小高い丘の上の別荘に着いた頃には、先に到着していた娘と芳江が出迎えてくれた。彼女は会社の代表作となった、今でも斬新さを失わない美しいテキスタイルのドレスを身に纏っていた。
「あなた、皆さんお待ちですよ。羽山社長もお着きになれましたよ」
「そうか、羽山君も来たか。忙しいはずなのに嬉しいな」
「それに敬子さん、藤木さんもお越しですよ。本当にお二人の力添えがなかったら今の私はないんだから、恩人です」
「カナちゃんに会うのは久しぶりだな。挨拶してこよう」
車椅子を芳江に預け、敬子は奥の広間に向かった。
倉吉がついた時には、小さな広間に見知った顔ぶれが並んでいた。
「80歳の誕生日おめでとうございます!」皆から一斉に声が上がった。
これまで関わった多くの人の顔がそこにはあった。
そして彼らもまた見えない絆で結ばれてここに来た。
別荘が静けさを取り戻した頃、庭のベランダで芳江は残ったワインを口に運んだ。
「私、コウちゃんにいろいろと謝らなくちゃならないね」
倉吉耕造は吉江の傍らに置いてあったポシェットに手を伸ばした。
「随分くたびれちゃったけど、このポシェットをプレゼントした時のことを覚えているかい?」
「ええ…」
「あの時、僕は何の取り柄もない男だから、きっと君は時々僕との人生に迷うこともあるかも知れない。でもそんな時は、君の悲しみや、苦しみや、迷いをこの中に放り込んで蓋をしてしまえば良い。そんな事さえこの鞄みたいに良い味になって僕たちの人生を彩ってくれるに違いない。
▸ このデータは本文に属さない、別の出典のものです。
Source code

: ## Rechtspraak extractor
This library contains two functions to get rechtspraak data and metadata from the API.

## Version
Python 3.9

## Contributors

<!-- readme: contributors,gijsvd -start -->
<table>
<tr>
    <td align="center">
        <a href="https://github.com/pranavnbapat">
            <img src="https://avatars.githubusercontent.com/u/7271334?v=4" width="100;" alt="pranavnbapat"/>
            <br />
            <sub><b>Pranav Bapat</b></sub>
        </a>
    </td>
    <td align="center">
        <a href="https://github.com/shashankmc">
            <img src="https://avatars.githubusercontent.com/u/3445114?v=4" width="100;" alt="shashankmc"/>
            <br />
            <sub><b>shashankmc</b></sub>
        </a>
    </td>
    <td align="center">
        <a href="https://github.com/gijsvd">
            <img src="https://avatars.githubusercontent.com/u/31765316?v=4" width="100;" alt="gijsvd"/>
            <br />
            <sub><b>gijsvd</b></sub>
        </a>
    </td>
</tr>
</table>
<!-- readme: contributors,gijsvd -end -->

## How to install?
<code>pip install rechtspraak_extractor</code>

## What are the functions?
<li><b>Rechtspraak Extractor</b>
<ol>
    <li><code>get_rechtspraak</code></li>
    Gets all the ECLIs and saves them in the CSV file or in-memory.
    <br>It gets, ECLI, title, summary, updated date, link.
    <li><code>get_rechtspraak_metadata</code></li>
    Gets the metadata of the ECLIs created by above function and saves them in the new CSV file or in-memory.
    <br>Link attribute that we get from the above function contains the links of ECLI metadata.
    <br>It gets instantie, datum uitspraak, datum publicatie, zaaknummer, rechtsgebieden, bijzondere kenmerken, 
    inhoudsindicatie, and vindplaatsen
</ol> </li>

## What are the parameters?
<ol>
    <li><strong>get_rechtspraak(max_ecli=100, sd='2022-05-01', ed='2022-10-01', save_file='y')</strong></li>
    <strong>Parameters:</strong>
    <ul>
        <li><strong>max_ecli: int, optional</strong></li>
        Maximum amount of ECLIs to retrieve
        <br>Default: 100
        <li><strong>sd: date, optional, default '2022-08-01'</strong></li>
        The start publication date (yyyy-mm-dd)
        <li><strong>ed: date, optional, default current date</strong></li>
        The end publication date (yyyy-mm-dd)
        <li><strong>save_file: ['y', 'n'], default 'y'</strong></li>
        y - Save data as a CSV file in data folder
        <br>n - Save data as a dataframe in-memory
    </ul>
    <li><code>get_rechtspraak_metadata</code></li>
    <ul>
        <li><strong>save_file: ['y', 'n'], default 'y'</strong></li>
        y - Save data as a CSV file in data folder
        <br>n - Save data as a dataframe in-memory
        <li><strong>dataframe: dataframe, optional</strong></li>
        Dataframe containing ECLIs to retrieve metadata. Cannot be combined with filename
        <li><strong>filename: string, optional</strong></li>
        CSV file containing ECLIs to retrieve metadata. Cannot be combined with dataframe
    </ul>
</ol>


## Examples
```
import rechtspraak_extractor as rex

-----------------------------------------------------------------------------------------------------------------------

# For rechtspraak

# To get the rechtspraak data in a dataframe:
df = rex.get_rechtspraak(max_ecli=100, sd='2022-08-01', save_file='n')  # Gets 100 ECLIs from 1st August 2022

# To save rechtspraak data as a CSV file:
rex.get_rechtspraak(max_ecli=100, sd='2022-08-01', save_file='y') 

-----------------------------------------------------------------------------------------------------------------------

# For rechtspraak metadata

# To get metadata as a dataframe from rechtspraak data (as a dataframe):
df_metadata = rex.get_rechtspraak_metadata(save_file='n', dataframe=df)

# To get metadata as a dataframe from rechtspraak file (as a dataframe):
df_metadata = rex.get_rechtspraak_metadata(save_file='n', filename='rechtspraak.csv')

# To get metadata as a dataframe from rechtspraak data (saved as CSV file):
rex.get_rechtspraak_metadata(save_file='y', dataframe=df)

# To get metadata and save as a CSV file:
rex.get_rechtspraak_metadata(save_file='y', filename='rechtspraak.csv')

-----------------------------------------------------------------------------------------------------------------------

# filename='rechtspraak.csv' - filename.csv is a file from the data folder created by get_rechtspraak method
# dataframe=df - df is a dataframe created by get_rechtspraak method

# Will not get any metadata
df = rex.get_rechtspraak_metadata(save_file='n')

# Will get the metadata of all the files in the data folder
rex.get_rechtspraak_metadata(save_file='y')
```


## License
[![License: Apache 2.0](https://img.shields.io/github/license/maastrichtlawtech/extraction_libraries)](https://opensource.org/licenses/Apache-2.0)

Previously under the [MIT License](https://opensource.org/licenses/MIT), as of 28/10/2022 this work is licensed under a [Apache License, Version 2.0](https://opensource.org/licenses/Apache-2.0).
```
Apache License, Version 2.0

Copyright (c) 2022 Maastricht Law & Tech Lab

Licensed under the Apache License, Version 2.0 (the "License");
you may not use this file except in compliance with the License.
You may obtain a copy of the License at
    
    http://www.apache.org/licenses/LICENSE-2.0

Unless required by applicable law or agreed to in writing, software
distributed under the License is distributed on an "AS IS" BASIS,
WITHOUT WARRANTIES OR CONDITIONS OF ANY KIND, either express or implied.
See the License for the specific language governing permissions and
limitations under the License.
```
確かそう言ったんだ」
だから、いろんな思いをこの中に詰め込んじまえば良い…。コウはそう心の中で呟いた。
ヨシは言葉を詰まらせ、ワインを飲み干した。
小さく震える手でポシェットを握りしめた彼女の肩をコウはそっと支えた。
浅い眠りの中でコウは思った。
明日には家に帰ろう。
またあの公園であの子と待ち合わせよう。
二人の頭上には星空はどこまでも広がっている。
自分たちの人生はこの空のようなものだと思った。
暗闇にも星は輝く。
空が暗いから星は輝いて見えるのだ。
夜が明ければ星は見えなくなるけれど、それでも確かにそこに存在している。
人生の暗闇を超えても輝き続ければ、やがて皆は光に包まれる。
私たちの人生はその繰り返しなのだ。